**WHAT THE TASK REQUIRES:**
Please give nothing except the number of lines in the records below that include the word "uses".

**RECORDS SHOWN:**
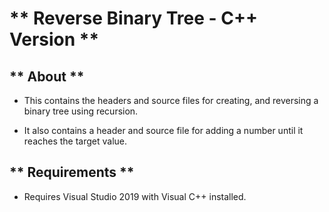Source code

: # ** Reverse Binary Tree - C++ Version **
## ** About **
- This contains the headers and source files for creating, and reversing a binary tree using recursion.

- It also contains a header and source file for adding a number until it reaches the target value.

## ** Requirements **
- Requires Visual Studio 2019 with Visual C++ installed.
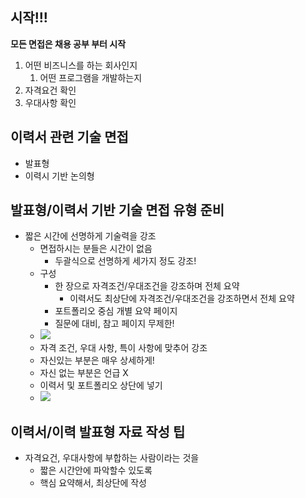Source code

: ## 시작!!!
**모든 면접은 채용 공부 부터 시작**
1. 어떤 비즈니스를 하는 회사인지
   1. 어떤 프로그램을 개발하는지
2. 자격요건 확인
3. 우대사항 확인

## 이력서 관련 기술 면접
- 발표형
- 이력시 기반 논의형

## 발표형/이력서 기반 기술 면접 유형 준비
- 짧은 시간에 선명하게 기술력을 강조
  - 면접하시는 분들은 시간이 없음
    - 두괄식으로 선명하게 세가지 정도 강조!
  - 구성
    - 한 장으로 자격조건/우대조건을 강조하며 전체 요약
      - 이력서도 최상단에 자격조건/우대조건을 강조하면서 전체 요약
    - 포트폴리오 중심 개별 요약 페이지
    - 질문에 대비, 참고 페이지 무제한!
  - <img src="../img/img40.png">
  - 자격 조건, 우대 사항, 특이 사항에 맞추어 강조
  - 자신있는 부분은 매우 상세하게!
  - 자신 없는 부분은 언급 X
  - 이력서 및 포트폴리오 상단에 넣기
  - <img src="../img/img41.png">

## 이력서/이력 발표형 자료 작성 팁
- 자격요건, 우대사항에 부합하는 사람이라는 것을
  - 짧은 시간안에 파악할수 있도록
  - 핵심 요약해서, 최상단에 작성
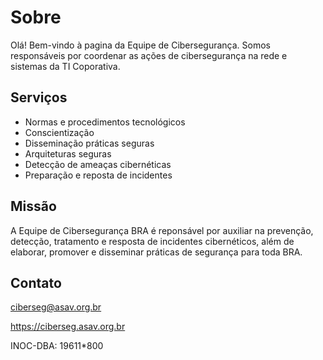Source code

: # Sobre

Olá! Bem-vindo à pagina da Equipe de Cibersegurança. Somos responsáveis por coordenar as ações de cibersegurança na rede e sistemas da TI Coporativa.

## Serviços

-   Normas e procedimentos tecnológicos
-   Conscientização
-	Disseminação práticas seguras
-   Arquiteturas seguras
-   Detecção de ameaças cibernéticas
-   Preparação e reposta de incidentes

## Missão
A Equipe de Cibersegurança BRA é reponsável por auxiliar na prevenção, detecção, tratamento e resposta de incidentes cibernéticos, além de elaborar, promover e disseminar práticas de segurança para toda BRA.

## Contato

<ciberseg@asav.org.br>

<https://ciberseg.asav.org.br>

INOC-DBA: 19611*800

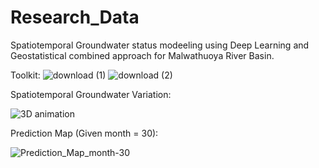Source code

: # Research_Data

Spatiotemporal Groundwater status modeeling using Deep Learning and Geostatistical combined approach for Malwathuoya River Basin.

Toolkit:
![download (1)](https://github.com/kisalchandula/Groundwater-Research-Malwathuoya/assets/62669106/e707ec73-15a5-4e71-a2f2-b4cf6e30d7e1)
![download (2)](https://github.com/kisalchandula/Groundwater-Research-Malwathuoya/assets/62669106/3744790d-be03-46ab-8637-8d67b338d961)



Spatiotemporal Groundwater Variation:

![3D animation](https://github.com/kisalchandula/Groundwater-Research-Malwathuoya/assets/62669106/659d2fc1-ef06-4fe3-aab0-d93fcdfaa99c)



Prediction Map (Given month = 30):


![Prediction_Map_month-30](https://github.com/kisalchandula/Groundwater-Research-Malwathuoya/assets/62669106/05e6beda-8a8b-46fc-a131-6ba7a716d3e5)
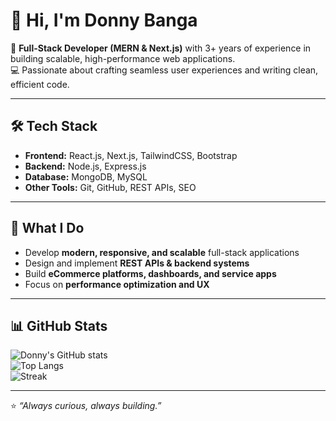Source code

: # 👋 Hi, I'm Donny Banga  

🚀 **Full-Stack Developer (MERN & Next.js)** with 3+ years of experience in building scalable, high-performance web applications.  
💻 Passionate about crafting seamless user experiences and writing clean, efficient code.  

---

## 🛠 Tech Stack  

- **Frontend:** React.js, Next.js, TailwindCSS, Bootstrap  
- **Backend:** Node.js, Express.js  
- **Database:** MongoDB, MySQL  
- **Other Tools:** Git, GitHub, REST APIs, SEO  

---

## 🚀 What I Do  

- Develop **modern, responsive, and scalable** full-stack applications  
- Design and implement **REST APIs & backend systems**  
- Build **eCommerce platforms, dashboards, and service apps**  
- Focus on **performance optimization and UX**  

---

## 📊 GitHub Stats  

![Donny's GitHub stats](https://github-readme-stats.vercel.app/api?username=DonnyBanga&show_icons=true&theme=radical)  
![Top Langs](https://github-readme-stats.vercel.app/api/top-langs/?username=DonnyBanga&layout=compact&theme=radical)  
![Streak](https://streak-stats.demolab.com?user=DonnyBanga&theme=radical&hide_border=false)  

---

⭐️ *“Always curious, always building.”*
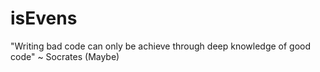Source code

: # isEvens
"Writing bad code can only be achieve through deep knowledge of good code" ~ Socrates (Maybe)
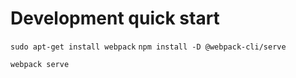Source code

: # Development quick start

`sudo apt-get install webpack`
`npm install -D @webpack-cli/serve`

`webpack serve`


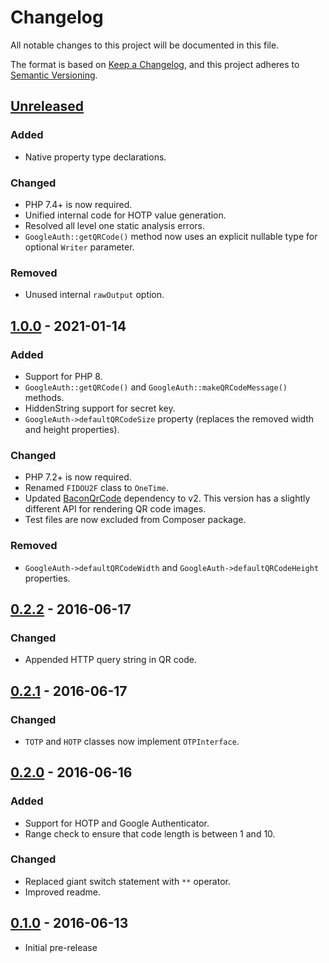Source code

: # Changelog

All notable changes to this project will be documented in this file.

The format is based on [Keep a Changelog](https://keepachangelog.com/en/1.0.0/),
and this project adheres to [Semantic Versioning](https://semver.org/spec/v2.0.0.html).


## [Unreleased]
### Added
- Native property type declarations.

### Changed
- PHP 7.4+ is now required.
- Unified internal code for HOTP value generation.
- Resolved all level one static analysis errors.
- `GoogleAuth::getQRCode()` method now uses an explicit nullable type for optional `Writer` parameter.

### Removed
- Unused internal `rawOutput` option.


## [1.0.0] - 2021-01-14
### Added
- Support for PHP 8.
- `GoogleAuth::getQRCode()` and `GoogleAuth::makeQRCodeMessage()` methods.
- HiddenString support for secret key.
- `GoogleAuth->defaultQRCodeSize` property (replaces the removed width and height properties).

### Changed
- PHP 7.2+ is now required.
- Renamed `FIDOU2F` class to `OneTime`.
- Updated [BaconQrCode](https://github.com/Bacon/BaconQrCode/) dependency to v2.
  This version has a slightly different API for rendering QR code images.
- Test files are now excluded from Composer package.

### Removed
- `GoogleAuth->defaultQRCodeWidth` and `GoogleAuth->defaultQRCodeHeight` properties.


## [0.2.2] - 2016-06-17
### Changed
- Appended HTTP query string in QR code.


## [0.2.1] - 2016-06-17
### Changed
- `TOTP` and `HOTP` classes now implement `OTPInterface`.


## [0.2.0] - 2016-06-16
### Added
- Support for HOTP and Google Authenticator.
- Range check to ensure that code length is between 1 and 10.

### Changed
- Replaced giant switch statement with `**` operator.
- Improved readme.


## [0.1.0] - 2016-06-13
- Initial pre-release


[Unreleased]: https://github.com/theodorejb/multi-factor/compare/v1.0.0...HEAD
[1.0.0]: https://github.com/theodorejb/multi-factor/compare/v0.2.2...v1.0.0
[0.2.2]: https://github.com/theodorejb/multi-factor/compare/v0.2.1...v0.2.2
[0.2.1]: https://github.com/theodorejb/multi-factor/compare/v0.2.0...v0.2.1
[0.2.0]: https://github.com/theodorejb/multi-factor/compare/v0.1.0...v0.2.0
[0.1.0]: https://github.com/theodorejb/multi-factor/tree/v0.1.0
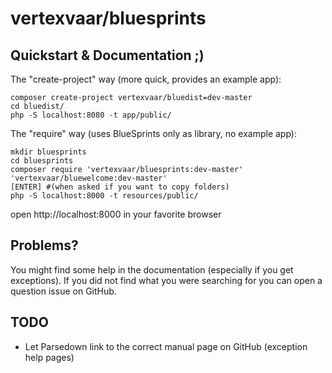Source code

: # vertexvaar/bluesprints

## Quickstart & Documentation ;)

The "create-project" way (more quick, provides an example app):

    composer create-project vertexvaar/bluedist=dev-master
    cd bluedist/
    php -S localhost:8080 -t app/public/

The "require" way (uses BlueSprints only as library, no example app):

    mkdir bluesprints
    cd bluesprints
    composer require 'vertexvaar/bluesprints:dev-master' 'vertexvaar/bluewelcome:dev-master'
    [ENTER] #(when asked if you want to copy folders)
    php -S localhost:8000 -t resources/public/

open http://localhost:8000 in your favorite browser

## Problems?

You might find some help in the documentation (especially if you get exceptions). If you did not find what you were
searching for you can open a question issue on GitHub.

## TODO

* Let Parsedown link to the correct manual page on GitHub (exception help pages)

**EXERCISE RESPONSE:**
2